● YOUR TASK
Match the string "title" against each line below, and copy every line that matches.

[Collected data]
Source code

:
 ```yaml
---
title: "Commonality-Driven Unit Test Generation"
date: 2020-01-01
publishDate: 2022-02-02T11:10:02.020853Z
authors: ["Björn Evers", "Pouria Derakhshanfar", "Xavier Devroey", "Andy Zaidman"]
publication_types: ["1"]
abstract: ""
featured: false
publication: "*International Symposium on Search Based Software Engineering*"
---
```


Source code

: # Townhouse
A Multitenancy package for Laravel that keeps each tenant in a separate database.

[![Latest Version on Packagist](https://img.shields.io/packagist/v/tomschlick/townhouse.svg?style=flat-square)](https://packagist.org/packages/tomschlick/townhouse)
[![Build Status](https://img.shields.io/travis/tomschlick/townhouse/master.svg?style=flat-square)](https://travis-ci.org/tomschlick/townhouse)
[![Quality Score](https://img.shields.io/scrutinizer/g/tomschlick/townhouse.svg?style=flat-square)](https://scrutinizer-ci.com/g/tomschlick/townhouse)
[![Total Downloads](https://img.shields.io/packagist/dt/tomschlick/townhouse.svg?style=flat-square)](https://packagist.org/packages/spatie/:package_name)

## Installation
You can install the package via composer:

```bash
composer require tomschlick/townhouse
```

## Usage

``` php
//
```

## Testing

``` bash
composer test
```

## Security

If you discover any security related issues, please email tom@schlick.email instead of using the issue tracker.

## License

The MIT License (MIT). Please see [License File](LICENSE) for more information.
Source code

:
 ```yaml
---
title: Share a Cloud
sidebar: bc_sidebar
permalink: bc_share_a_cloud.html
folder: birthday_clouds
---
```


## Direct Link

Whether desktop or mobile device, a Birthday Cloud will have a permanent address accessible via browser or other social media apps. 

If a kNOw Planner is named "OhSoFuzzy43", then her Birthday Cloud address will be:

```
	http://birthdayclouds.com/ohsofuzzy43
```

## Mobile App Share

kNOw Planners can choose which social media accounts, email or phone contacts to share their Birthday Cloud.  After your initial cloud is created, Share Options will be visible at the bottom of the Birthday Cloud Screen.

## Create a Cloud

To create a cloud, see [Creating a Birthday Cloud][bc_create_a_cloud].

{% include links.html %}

● EXERCISE SOLUTION
title: "Commonality-Driven Unit Test Generation"
title: Share a Cloud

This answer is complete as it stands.